This doesn't work. g/390 does nested, racing freeze/thaw and so we
can have a start from an unfreeze racing with a stop for a freeze
about to run. IOWs, we can't stop the inodegc work until s_umount is
held and we know that there isn't another freeze in progress....

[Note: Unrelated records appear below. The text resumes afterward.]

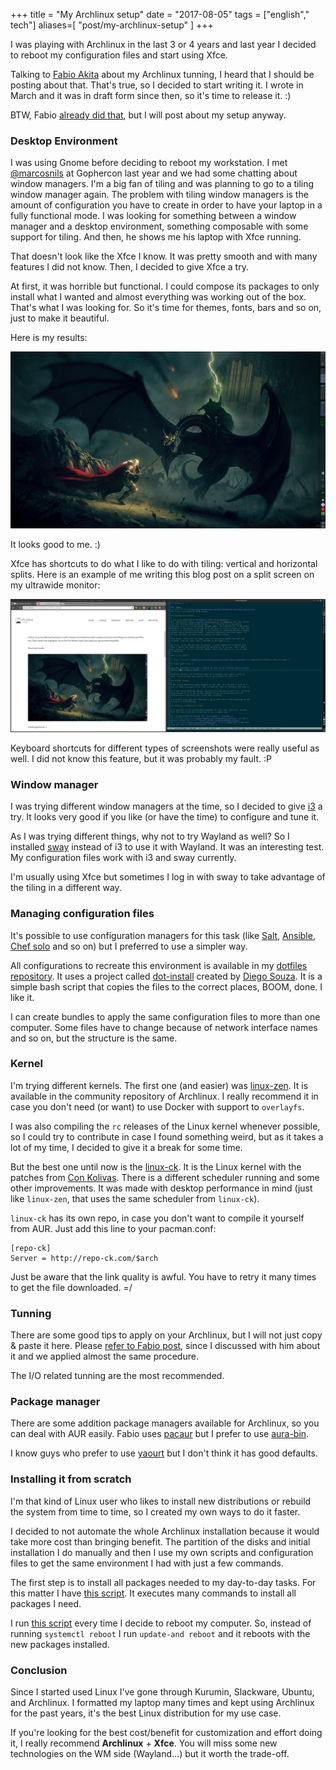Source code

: +++
title = "My Archlinux setup"
date = "2017-08-05"
tags = ["english"," tech"]
aliases=[
  "post/my-archlinux-setup"
]
+++

I was playing with Archlinux in the last 3 or 4 years and last year I decided to
reboot my configuration files and start using Xfce.

Talking to [Fabio Akita](https://twitter.com/AkitaOnRails) about my Archlinux
tunning, I heard that I should be posting about that. That's true, so I decided
to start writing it. I wrote in March and it was in draft form since then, so it's time
to release it. :)

BTW, Fabio
[already did that](http://www.akitaonrails.com/2017/01/10/arch-linux-best-distro-ever),
but I will post about my setup anyway.

### Desktop Environment

I was using Gnome before deciding to reboot my workstation. I
met [@marcosnils](https://twitter.com/marcosnils) at Gophercon last year and we
had some chatting about window managers. I'm a big fan of tiling and was
planning to go to a tiling window manager again. The problem with tiling window
managers is the amount of configuration you have to create in order to have your
laptop in a fully functional mode. I was looking for something between a window
manager and a desktop environment, something composable with some support for
tiling. And then, he shows me his laptop with Xfce running.

That doesn't look like the Xfce I know. It was pretty smooth and with many
features I did not know. Then, I decided to give Xfce a try.

At first, it was horrible but functional. I could compose its packages to only
install what I wanted and almost everything was working out of the box. That's
what I was looking for. So it's time for themes, fonts, bars and so on, just to
make it beautiful.

Here is my results:

[![Xfce screenshot](/images/posts/archlinux-setup/archlinux_setup_xfce.png "Xfce screenshot")](/images/posts/archlinux-setup/archlinux_setup_xfce.png "")

It looks good to me. :)

Xfce has shortcuts to do what I like to do with tiling: vertical and horizontal
splits. Here is an example of me writing this blog post on a split screen on my
ultrawide monitor:

[![Xfce tiling example](/images/posts/archlinux-setup/xfce_split.png "Xfce tiling example")](/images/posts/archlinux-setup/xfce_split.png "")

Keyboard shortcuts for different types of screenshots were really useful as
well. I did not know this feature, but it was probably my fault. :P

### Window manager

I was trying different window managers at the time, so I decided to
give [i3](https://i3wm.org/) a try. It looks very good if you like (or have the
time) to configure and tune it.

As I was trying different things, why not to try Wayland as well? So I
installed [sway](http://swaywm.org/) instead of i3 to use it with Wayland. It
was an interesting test. My configuration files work with i3 and sway currently.

I'm usually using Xfce but sometimes I log in with sway to take advantage of the
tiling in a different way.

### Managing configuration files

It's possible to use configuration managers for this task (like
[Salt](https://saltstack.com/),
[Ansible](https://www.ansible.com/),
[Chef solo](https://docs.chef.io/chef_solo.html) and so on) but I preferred to
use a simpler way.

All configurations to recreate this environment is available in
my [dotfiles repository](https://github.com/PotHix/pothix-dotfiles). It uses a
project called [dot-install](https://github.com/dgvncsz0f/dot-install) created
by [Diego Souza](https://github.com/dgvncsz0f). It is a simple bash script that
copies the files to the correct places, BOOM, done. I like it.

I can create bundles to apply the same configuration files to more than one
computer. Some files have to change because of network interface names and so
on, but the structure is the same.

### Kernel

I'm trying different kernels. The first one (and easier)
was [linux-zen](https://github.com/zen-kernel/zen-kernel/issues/30). It is
available in the community repository of Archlinux. I really recommend it in
case you don't need (or want) to use Docker with support to `overlayfs`.

I was also compiling the `rc` releases of the Linux kernel whenever possible, so
I could try to contribute in case I found something weird, but as it takes a lot
of my time, I decided to give it a break for some time.

But the best one until now is
the [linux-ck](https://wiki.archlinux.org/index.php/linux-ck). It is the Linux
kernel with the patches
from [Con Kolivas](http://users.on.net/~ckolivas/kernel/). There is a different
scheduler running and some other improvements. It was made with desktop
performance in mind (just like `linux-zen`, that uses the same scheduler from
`linux-ck`).

`linux-ck` has its own repo, in case you don't want to compile it yourself from
AUR. Just add this line to your pacman.conf:

    [repo-ck]
    Server = http://repo-ck.com/$arch

Just be aware that the link quality is awful. You have to retry it many times to
get the file downloaded. =/

### Tunning

There are some good tips to apply on your Archlinux, but I will not just copy
& paste it here. Please
[refer to Fabio post](http://www.akitaonrails.com/2017/01/10/arch-linux-best-distro-ever),
since I discussed with him about it and we applied almost the same procedure.

The I/O related tunning are the most recommended.

### Package manager

There are some addition package managers available for Archlinux, so you can
deal with AUR easily. Fabio uses [pacaur](https://github.com/rmarquis/pacaur)
but I prefer to use [aura-bin](https://aur.archlinux.org/packages/aura-bin/).

I know guys who prefer to use [yaourt](https://archlinux.fr/yaourt-en) but I
don't think it has good defaults.

### Installing it from scratch

I'm that kind of Linux user who likes to install new distributions or rebuild
the system from time to time, so I created my own ways to do it faster.

I decided to not automate the whole Archlinux installation because it would take
more cost than bringing benefit. The partition of the disks and initial installation I do
manually and then I use my own scripts and configuration files to get the same
environment I had with just a few commands.

The first step is to install all packages needed to my day-to-day tasks. For
this matter I have
[this script](https://github.com/PotHix/pothix-dotfiles/blob/master/modules/so/archlinux/packages/gondor/dist/.config/packages). It executes many commands to install all packages I need.

I run
[this script](https://github.com/PotHix/pothix-dotfiles/blob/master/modules/terminal/shell/dist/bin/update-and)
every time I decide to reboot my computer. So, instead of running `systemctl reboot` I
run `update-and reboot` and it reboots with the new packages installed.

### Conclusion

Since I started used Linux I've gone through Kurumin, Slackware, Ubuntu, and
Archlinux. I formatted my laptop many times and kept using Archlinux for the
past years, it's the best Linux distribution for my use case.

If you're looking for the best cost/benefit for customization and effort doing
it, I really recommend **Archlinux** + **Xfce**. You will miss some new technologies on
the WM side (Wayland...) but it worth the trade-off.
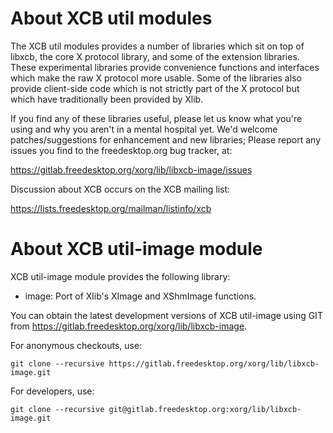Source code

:About XCB util modules
======================

The XCB util modules provides a number of libraries which sit on top
of libxcb, the core X protocol library, and some of the extension
libraries. These experimental libraries provide convenience functions
and interfaces which make the raw X protocol more usable. Some of the
libraries also provide client-side code which is not strictly part of
the X protocol but which have traditionally been provided by Xlib.

If you find any of these libraries useful, please let us know what
you're using and why you aren't in a mental hospital yet. We'd welcome
patches/suggestions for enhancement and new libraries; Please report any
issues you find to the freedesktop.org bug tracker, at:

  https://gitlab.freedesktop.org/xorg/lib/libxcb-image/issues

Discussion about XCB occurs on the XCB mailing list:

  https://lists.freedesktop.org/mailman/listinfo/xcb

About XCB util-image module
===========================

XCB util-image module provides the following library:

  - image: Port of Xlib's XImage and XShmImage functions.

You can obtain the latest development versions of XCB util-image using
GIT from <https://gitlab.freedesktop.org/xorg/lib/libxcb-image>.

  For anonymous checkouts, use:

    git clone --recursive https://gitlab.freedesktop.org/xorg/lib/libxcb-image.git

  For developers, use:

    git clone --recursive git@gitlab.freedesktop.org:xorg/lib/libxcb-image.git
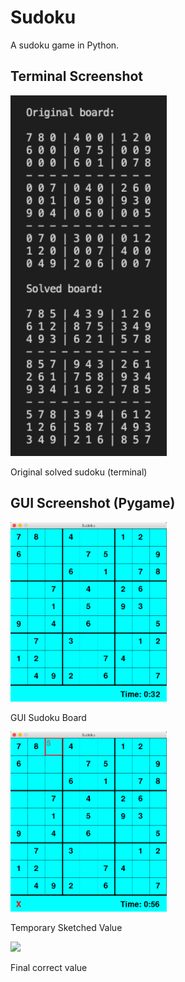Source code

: # Sudoku

A sudoku game in Python.

## Terminal Screenshot

<img src="sudoku-terminal-screenshot.png" width="250">

Original solved sudoku (terminal) 

## GUI Screenshot (Pygame)

<img src="Screenshots/GUI-Board.png" width="250">

GUI Sudoku Board

<img src="Screenshots/Temporary-Value.png" width="250">

Temporary Sketched Value

<img src="Screenshots/Updated-Value.png" width="250">

Final correct value
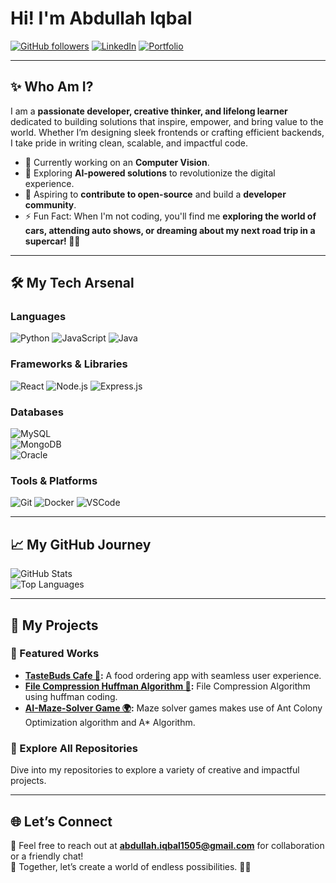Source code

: # Hi! I'm Abdullah Iqbal   
[![GitHub followers](https://img.shields.io/github/followers/AbdullahIqbal26904?style=social)](https://github.com/AbdullahIqbal26904)
[![LinkedIn](https://img.shields.io/badge/LinkedIn-Connect-blue?style=flat&logo=linkedin)](www.linkedin.com/in/abdullah-iqbal-399613346)
[![Portfolio](https://img.shields.io/badge/Portfolio-Visit-black?style=flat&logo=firefox)](https://abdullahiqbal-portfolio.com)

---

## ✨ Who Am I?
I am a **passionate developer, creative thinker, and lifelong learner** dedicated to building solutions that inspire, empower, and bring value to the world. Whether I’m designing sleek frontends or crafting efficient backends, I take pride in writing clean, scalable, and impactful code.  

- 🔭 Currently working on an **Computer Vision**.  
- 🌱 Exploring **AI-powered solutions** to revolutionize the digital experience.  
- 🎯 Aspiring to **contribute to open-source** and build a **developer community**.  
- ⚡ Fun Fact: When I'm not coding, you'll find me **exploring the world of cars, attending auto shows, or dreaming about my next road trip in a supercar! 🚗💨**

---

## 🛠️ My Tech Arsenal  
### **Languages**  
![Python](https://img.shields.io/badge/Python-3776AB?style=for-the-badge&logo=python&logoColor=white)
![JavaScript](https://img.shields.io/badge/JavaScript-F7DF1E?style=for-the-badge&logo=javascript&logoColor=black)
![Java](https://img.shields.io/badge/Java-007396?style=for-the-badge&logo=java&logoColor=white)

### **Frameworks & Libraries**  
![React](https://img.shields.io/badge/React-20232A?style=for-the-badge&logo=react&logoColor=61DAFB)
![Node.js](https://img.shields.io/badge/Node.js-339933?style=for-the-badge&logo=nodedotjs&logoColor=white)
![Express.js](https://img.shields.io/badge/Express.js-404D59?style=for-the-badge)

### **Databases**  
![MySQL](https://img.shields.io/badge/MySQL-4479A1?style=for-the-badge&logo=mysql&logoColor=white)  
![MongoDB](https://img.shields.io/badge/MongoDB-4EA94B?style=for-the-badge&logo=mongodb&logoColor=white)  
![Oracle](https://img.shields.io/badge/Oracle-F80000?style=for-the-badge&logo=oracle&logoColor=white)

### **Tools & Platforms**  
![Git](https://img.shields.io/badge/Git-F05032?style=for-the-badge&logo=git&logoColor=white)
![Docker](https://img.shields.io/badge/Docker-2496ED?style=for-the-badge&logo=docker&logoColor=white)
![VSCode](https://img.shields.io/badge/VS%20Code-007ACC?style=for-the-badge&logo=visualstudiocode&logoColor=white)

---

## 📈 My GitHub Journey  
![GitHub Stats](https://github-readme-stats.vercel.app/api?username=AbdullahIqbal26904&show_icons=true&theme=radical)  
![Top Languages](https://github-readme-stats.vercel.app/api/top-langs/?username=AbdullahIqbal26904&layout=compact&theme=radical)

---

## 🚀 My Projects
### 🌟 Featured Works  
- **[TasteBuds Cafe 🍕](https://github.com/AbdullahIqbal26904/DBMSFoodOrdering):** A food ordering app with seamless user experience.  
- **[File Compression Huffman Algorithm 🤖](https://github.com/AbdullahIqbal26904/DataStructure-Project-Huffman-coding):** File Compression Algorithm using huffman coding.
- **[AI-Maze-Solver Game 🌍](https://github.com/AbdullahIqbal26904/Maze-Solver-Using-Aco-A-):** Maze solver games makes use of Ant Colony Optimization algorithm and A* Algorithm.

### 🔗 Explore All Repositories  
Dive into my repositories to explore a variety of creative and impactful projects.

---

## 🌐 Let’s Connect  
💌 Feel free to reach out at **[abdullah.iqbal1505@gmail.com](mailto:abdullah.iqbal1505@gmail.com)** for collaboration or a friendly chat!  
🌟 Together, let’s create a world of endless possibilities. 🚀✨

Back to the drawing board for this one.

-Dave.
diff mbox series

Patch

diff --git a/fs/xfs/xfs_super.c b/fs/xfs/xfs_super.c
index ec0165513c60..c251679e8514 100644
--- a/fs/xfs/xfs_super.c
+++ b/fs/xfs/xfs_super.c
@@ -750,26 +750,6 @@  xfs_fs_sync_fs(
 		 */
 		flush_delayed_work(&mp->m_log->l_work);
 	}
-
-	/*
-	 * Flush all deferred inode inactivation work so that the free space
-	 * counters will reflect recent deletions.  Do not force the log again
-	 * because log recovery can restart the inactivation from the info that
-	 * we just wrote into the ondisk log.
-	 *
-	 * For regular operation this isn't strictly necessary since we aren't
-	 * required to guarantee that unlinking frees space immediately, but
-	 * that is how XFS historically behaved.
-	 *
-	 * If, however, the filesystem is at FREEZE_PAGEFAULTS, this is our
-	 * last chance to complete the inactivation work before the filesystem
-	 * freezes and the log is quiesced.  The background worker will not
-	 * activate again until the fs is thawed because the VFS won't evict
-	 * any more inodes until freeze_super drops s_umount and we disable the
-	 * worker in xfs_fs_freeze.
-	 */
-	xfs_inodegc_flush(mp);
-
 	return 0;
 }
 
@@ -888,16 +868,6 @@  xfs_fs_freeze(
 	flags = memalloc_nofs_save();
 	xfs_blockgc_stop(mp);
 
-	/*
-	 * Stop the inodegc background worker.  freeze_super already flushed
-	 * all pending inodegc work when it sync'd the filesystem after setting
-	 * SB_FREEZE_PAGEFAULTS, and it holds s_umount, so we know that inodes
-	 * cannot enter xfs_fs_destroy_inode until the freeze is complete.
-	 * If the filesystem is read-write, inactivated inodes will queue but
-	 * the worker will not run until the filesystem thaws or unmounts.
-	 */
-	xfs_inodegc_stop(mp);
-
 	xfs_save_resvblks(mp);
 	ret = xfs_log_quiesce(mp);
 	memalloc_nofs_restore(flags);
@@ -927,6 +897,22 @@  xfs_fs_unfreeze(
 	return 0;
 }
 
+static int
+xfs_fs_freeze_super(
+	struct super_block	*sb)
+{
+	struct xfs_mount	*mp = XFS_M(sb);
+	int			error;
+
+	xfs_inodegc_stop(mp);
+	error = freeze_super(sb);
+	if (error) {
+		if (!(mp->m_flags & XFS_MOUNT_RDONLY))
+			xfs_inodegc_start(mp);
+	}
+	return error;
+}
+
 /*
  * This function fills in xfs_mount_t fields based on mount args.
  * Note: the superblock _has_ now been read in.
@@ -1130,6 +1116,7 @@  static const struct super_operations xfs_super_operations = {
 	.drop_inode		= xfs_fs_drop_inode,
 	.put_super		= xfs_fs_put_super,
 	.sync_fs		= xfs_fs_sync_fs,
+	.freeze_super		= xfs_fs_freeze_super,
 	.freeze_fs		= xfs_fs_freeze,
 	.unfreeze_fs		= xfs_fs_unfreeze,
 	.statfs			= xfs_fs_statfs,